New Milford is a town in southern Litchfield County, Connecticut, United States 14 miles (23 km) north of Danbury, on the Housatonic River. It is the largest town in the state in terms of land area at nearly 62 square miles (161 km2). The population was 28,671 according to the Census Bureau's 2006 estimates.[2] The town center is also listed as a census-designated place (CDP).

It is located roughly 55 miles from Hartford, 75 miles form Springfield, 100 miles from Albany and 85 from NYC.

New Milford is home to the Canterbury School, a well-known Roman Catholic boarding school. The school's Chapel of Our Lady features the Jose M. Ferrer Memorial Carillon. The house that inspired the 1946 novel and 1948 film, Mr. Blandings Builds His Dream House, still stands in the Merryall section of town.

History[edit]

Native Americans[edit]

Weantinock were a sub-group of the Paugussett Nation who lived the area of modern New Milford both before and during the colonial era. They were a farming and fishing culture, cultivating corn, squash, beans and tobacco, and fishing in freshwater areas. They may have also travelled to the coast to fish in summer months.[3]

Colonial times[edit]

In 1707, John Noble Sr., previously of Westfield, Massachusetts and his eight-year-old daughter Sarah Noble were the first Anglo-American settlers. (A public school was later named after Sarah Noble.) They were soon joined by others who had also bought land there.[4]

On October 17, 1711, twelve families (including about 70 people) petitioned the General Assembly to create the town, together with the associated privilege of levying a tax to support a minister. With the legislature's approval, the town was organized the next year. The residents soon secured Daniel Boardman to preach and he was ordained as the minister of the Congregational Church on November 21, 1716.[4][5]

American Revolution[edit]

Roger Sherman lived in New Milford before moving to New Haven in 1761.[4] He later became a member of the Continental Congress and signed both the Declaration of Independence and U.S. Constitution. The lot of his former house is the site of the present Town Hall.
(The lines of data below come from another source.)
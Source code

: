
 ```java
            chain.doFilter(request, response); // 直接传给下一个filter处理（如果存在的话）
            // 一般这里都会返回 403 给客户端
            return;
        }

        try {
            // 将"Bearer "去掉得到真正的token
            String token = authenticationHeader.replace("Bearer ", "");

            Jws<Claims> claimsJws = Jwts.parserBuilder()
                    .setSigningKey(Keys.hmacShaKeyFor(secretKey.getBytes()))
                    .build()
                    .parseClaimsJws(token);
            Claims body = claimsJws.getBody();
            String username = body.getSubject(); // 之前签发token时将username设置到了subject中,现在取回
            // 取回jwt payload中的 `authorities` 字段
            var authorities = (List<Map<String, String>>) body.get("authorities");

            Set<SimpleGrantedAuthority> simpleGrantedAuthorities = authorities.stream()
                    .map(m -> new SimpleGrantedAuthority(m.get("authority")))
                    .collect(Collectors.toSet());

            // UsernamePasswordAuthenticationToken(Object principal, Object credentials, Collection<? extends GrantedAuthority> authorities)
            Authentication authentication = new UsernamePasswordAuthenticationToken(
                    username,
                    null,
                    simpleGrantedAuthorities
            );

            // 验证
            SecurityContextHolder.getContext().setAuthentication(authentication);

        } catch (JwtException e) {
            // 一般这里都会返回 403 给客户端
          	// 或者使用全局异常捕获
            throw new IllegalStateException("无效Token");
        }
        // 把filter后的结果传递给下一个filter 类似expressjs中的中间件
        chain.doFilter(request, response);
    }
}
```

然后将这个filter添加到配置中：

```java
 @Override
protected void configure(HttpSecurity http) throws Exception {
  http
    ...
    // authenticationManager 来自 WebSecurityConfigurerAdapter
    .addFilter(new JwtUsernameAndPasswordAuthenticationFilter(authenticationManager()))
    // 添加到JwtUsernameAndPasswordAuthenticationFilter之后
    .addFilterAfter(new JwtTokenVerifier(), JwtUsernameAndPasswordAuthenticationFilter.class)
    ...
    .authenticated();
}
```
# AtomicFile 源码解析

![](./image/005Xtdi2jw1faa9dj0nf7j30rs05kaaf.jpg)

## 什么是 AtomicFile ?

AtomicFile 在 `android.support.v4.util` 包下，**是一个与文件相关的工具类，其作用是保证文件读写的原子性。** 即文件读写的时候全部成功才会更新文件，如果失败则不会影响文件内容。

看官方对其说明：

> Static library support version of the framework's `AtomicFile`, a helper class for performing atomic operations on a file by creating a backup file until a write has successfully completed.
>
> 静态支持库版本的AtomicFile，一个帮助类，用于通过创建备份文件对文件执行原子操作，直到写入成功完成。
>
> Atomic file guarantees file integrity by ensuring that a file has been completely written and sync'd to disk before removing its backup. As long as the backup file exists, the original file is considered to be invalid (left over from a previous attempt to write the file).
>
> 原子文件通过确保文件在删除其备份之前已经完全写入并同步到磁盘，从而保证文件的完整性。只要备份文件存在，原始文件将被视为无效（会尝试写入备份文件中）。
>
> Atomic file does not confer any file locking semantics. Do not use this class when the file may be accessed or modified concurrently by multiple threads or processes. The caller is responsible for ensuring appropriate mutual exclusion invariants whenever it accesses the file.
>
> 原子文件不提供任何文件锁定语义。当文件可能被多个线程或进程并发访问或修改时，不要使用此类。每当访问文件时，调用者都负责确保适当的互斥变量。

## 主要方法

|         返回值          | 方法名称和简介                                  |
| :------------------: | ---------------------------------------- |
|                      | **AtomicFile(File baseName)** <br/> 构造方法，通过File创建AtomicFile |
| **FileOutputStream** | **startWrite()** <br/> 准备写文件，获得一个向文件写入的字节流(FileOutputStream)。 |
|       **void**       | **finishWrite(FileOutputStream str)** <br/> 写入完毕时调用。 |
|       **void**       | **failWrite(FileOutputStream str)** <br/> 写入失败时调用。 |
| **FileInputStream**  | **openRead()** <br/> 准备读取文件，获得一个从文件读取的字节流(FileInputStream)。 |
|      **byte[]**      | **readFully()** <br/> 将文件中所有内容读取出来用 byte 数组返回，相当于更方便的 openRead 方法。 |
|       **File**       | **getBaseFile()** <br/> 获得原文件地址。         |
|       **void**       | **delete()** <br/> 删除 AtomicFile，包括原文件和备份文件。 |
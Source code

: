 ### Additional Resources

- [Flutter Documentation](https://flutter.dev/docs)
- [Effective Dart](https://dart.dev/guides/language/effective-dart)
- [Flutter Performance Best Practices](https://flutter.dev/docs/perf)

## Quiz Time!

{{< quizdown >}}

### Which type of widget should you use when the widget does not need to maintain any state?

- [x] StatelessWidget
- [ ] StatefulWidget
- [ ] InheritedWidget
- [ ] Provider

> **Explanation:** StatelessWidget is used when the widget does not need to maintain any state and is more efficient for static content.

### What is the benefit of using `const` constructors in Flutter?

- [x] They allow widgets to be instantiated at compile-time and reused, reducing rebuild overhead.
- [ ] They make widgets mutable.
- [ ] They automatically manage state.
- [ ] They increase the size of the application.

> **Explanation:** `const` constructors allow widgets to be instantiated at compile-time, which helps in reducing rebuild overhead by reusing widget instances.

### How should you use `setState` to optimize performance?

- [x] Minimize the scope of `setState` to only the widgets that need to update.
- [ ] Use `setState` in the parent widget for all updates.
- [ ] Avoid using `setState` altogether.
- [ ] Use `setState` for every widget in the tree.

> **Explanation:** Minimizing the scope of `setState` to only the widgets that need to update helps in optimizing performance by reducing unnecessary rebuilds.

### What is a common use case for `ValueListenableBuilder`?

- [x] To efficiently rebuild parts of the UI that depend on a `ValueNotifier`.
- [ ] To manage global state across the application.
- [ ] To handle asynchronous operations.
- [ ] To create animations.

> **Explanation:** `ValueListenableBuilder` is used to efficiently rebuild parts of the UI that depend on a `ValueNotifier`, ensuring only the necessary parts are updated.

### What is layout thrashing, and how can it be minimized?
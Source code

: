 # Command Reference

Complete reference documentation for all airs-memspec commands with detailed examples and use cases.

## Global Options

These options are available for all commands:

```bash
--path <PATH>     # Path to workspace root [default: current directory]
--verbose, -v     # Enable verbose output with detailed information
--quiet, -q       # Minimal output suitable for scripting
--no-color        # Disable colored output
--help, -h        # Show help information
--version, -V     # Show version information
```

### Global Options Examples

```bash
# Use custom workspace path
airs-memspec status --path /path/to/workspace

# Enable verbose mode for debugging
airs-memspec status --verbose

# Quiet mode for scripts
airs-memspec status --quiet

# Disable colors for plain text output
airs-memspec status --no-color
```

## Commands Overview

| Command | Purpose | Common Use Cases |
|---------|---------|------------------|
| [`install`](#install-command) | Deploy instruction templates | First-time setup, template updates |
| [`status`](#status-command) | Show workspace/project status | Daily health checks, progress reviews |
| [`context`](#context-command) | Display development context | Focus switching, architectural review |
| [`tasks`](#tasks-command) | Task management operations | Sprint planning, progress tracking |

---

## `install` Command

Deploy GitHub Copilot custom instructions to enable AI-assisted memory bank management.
During the American Revolution, the 7th Connecticut Regiment (also known as 19th Continental Regiment) was raised in town on September 16, 1776. The regiment, and the New Milford men in it, would see action in the Battle of Brandywine, Battle of Germantown and the Battle of Monmouth. In total, the town "sent 285 men to fight in the War out of a total population of 2,776."[4]

The Boardman family[edit]

Elijah Boardman, 1789, painted by Ralph Earl
  • David Sherman Boardman (1768–1864), was the youngest child of Deacon Sherman and Sarah (Bostwick) Boardman. He became a lawyer in town and later chief judge in Litchfield County Court. He served as judge of probate for the district of New Milford in 1805, and held the place by successive annual appointments for sixteen years. He was elected Representative to the General Assembly eight times.
  • Elijah Boardman (1760–1823) was a U.S. Senator representing Connecticut. Born in New Milford, he was educated by private tutors, and served in the American Revolutionary War.
  • William Whiting Boardman (1794–1871), a U.S. Representative born in town, was the son of Elijah Boardman. He was a Connecticut state senator in the fourth district, 1830–32, a member of the Connecticut State House of Representatives, 1836–39, 1845, and 1849–51; Speaker of the Connecticut State House of Representatives, 1836, 1839, and 1845; US Representative from Connecticut's second district, 1840-43. He died in New Haven, Connecticut, and is interred at Grove Street Cemetery in New Milford.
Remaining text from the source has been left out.